Thanks to: Natural Paint Co.
This work was developed specifically for the site when Megan Brady was a creative-in-residence at Te Matatiki Toi Ora The Arts Centre in 2023.
At the time, she was engaging with ideas of return, memory, placemaking, and time as part of tracing her Kai Tahu whakapapa and reconnecting with her ancestral sites. She says: “I whakapapa to Ngāi Tūāhuriri through my dad. He was born in Kaiapoi and grew up close to Tuahiwi marae, where he spent much of his youth. However due to generations of disconnection, he grew up on whenua he didn’t know we came from.”

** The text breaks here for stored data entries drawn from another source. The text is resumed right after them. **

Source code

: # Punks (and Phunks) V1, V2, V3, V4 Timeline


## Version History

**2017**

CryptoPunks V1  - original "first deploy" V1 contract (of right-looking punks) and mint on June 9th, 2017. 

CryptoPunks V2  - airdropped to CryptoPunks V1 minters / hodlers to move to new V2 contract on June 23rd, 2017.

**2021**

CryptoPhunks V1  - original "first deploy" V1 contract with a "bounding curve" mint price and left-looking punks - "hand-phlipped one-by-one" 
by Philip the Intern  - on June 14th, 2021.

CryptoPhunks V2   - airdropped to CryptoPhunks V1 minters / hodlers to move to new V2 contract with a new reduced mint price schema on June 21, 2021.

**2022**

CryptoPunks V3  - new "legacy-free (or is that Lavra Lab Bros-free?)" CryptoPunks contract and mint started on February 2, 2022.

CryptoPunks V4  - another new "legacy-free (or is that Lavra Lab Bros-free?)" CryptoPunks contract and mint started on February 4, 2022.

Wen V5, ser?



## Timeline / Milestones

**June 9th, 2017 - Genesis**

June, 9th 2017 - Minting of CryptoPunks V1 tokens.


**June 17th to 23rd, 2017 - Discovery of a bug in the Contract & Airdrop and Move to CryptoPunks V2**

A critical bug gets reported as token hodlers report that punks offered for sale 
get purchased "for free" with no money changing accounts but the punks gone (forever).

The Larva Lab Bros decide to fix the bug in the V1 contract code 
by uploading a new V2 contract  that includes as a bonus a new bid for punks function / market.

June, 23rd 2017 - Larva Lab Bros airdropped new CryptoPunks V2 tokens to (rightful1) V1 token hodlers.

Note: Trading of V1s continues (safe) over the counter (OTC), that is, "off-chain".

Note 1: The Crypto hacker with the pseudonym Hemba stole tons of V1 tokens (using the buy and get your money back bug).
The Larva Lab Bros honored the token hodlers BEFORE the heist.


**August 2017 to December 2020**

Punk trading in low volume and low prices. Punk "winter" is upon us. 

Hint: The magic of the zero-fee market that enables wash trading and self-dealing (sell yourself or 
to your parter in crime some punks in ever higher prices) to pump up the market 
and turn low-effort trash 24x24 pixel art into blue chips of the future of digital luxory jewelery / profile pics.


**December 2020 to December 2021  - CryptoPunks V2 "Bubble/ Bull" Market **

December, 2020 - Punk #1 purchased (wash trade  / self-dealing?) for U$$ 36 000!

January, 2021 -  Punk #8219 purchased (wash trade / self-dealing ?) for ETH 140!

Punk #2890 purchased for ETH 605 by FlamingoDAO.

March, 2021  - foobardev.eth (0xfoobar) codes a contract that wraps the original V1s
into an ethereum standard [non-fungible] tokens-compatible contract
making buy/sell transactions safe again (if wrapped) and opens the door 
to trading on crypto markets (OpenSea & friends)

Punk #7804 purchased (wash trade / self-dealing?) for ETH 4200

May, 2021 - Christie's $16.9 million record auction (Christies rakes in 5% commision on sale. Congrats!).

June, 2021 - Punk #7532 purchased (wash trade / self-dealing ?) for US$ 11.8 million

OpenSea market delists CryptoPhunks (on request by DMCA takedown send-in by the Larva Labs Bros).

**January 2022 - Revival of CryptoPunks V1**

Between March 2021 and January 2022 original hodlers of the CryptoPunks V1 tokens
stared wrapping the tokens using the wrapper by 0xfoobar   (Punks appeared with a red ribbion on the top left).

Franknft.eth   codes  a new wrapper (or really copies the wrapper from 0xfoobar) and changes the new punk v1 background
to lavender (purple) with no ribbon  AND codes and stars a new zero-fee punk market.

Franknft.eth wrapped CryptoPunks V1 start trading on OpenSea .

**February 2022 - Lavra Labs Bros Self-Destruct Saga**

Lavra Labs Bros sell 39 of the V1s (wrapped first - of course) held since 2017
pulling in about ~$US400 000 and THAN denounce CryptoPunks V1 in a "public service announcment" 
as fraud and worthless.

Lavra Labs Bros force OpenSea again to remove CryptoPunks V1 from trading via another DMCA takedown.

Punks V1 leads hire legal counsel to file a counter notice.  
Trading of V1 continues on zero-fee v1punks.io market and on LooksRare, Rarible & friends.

Coming to the residency from Ōtepoti Dunedin, Brady wanted to research her ancestral awa, Rakahuri / Ashley River. This artwork evokes a braided river while it contemplates layers of human connection to place.
The artist writes:
Tracing my whakapapa, seeking connections, visualising what my lineage looks like in a form that makes sense to me.
The mural site and wider Art Centre location holds layers of overlapping histories for me as Ngāi Tūāhuriri/Kāi Tahu. As well as more recent family experiences such as my father studying onsite when it was the university and personally undertaking the residency programme.
I think of the moments/places/points in time of intersection or overlap between us and our tūpuna. The memories held in the landscape, the way we collide with their energy, and learn through bodily experience/embodied knowledge in places of significance.
I think about the various pathways made in and around the space now, in the past and in the future.
I think of the local māhika kai sites of Pūtarikamotu, Puāri and Ōtautahi and the channels and pathways which connected them.
I think of my dad taking shortcuts through the north quad to get to his classes in time. The mural site is a thoroughfare, that shelters coming and going, a transitory space.
I think about ephemeral pathways, of sunlight or memory. A contemplation on the way things change, an invitation to consider those pathways layering around us.
The braided river speaks to these pathways, the locality of the site, and its directional orientation towards the moana.
Metaphorically, the braided river speaks to the hybridity of Te Matatiki Toi Ora being a place made up of many histories and current happenings/functions, weaving these different things together.
Materially it allows for the braiding of specific paint colours to play with the concept of a mural that aligns with my practice.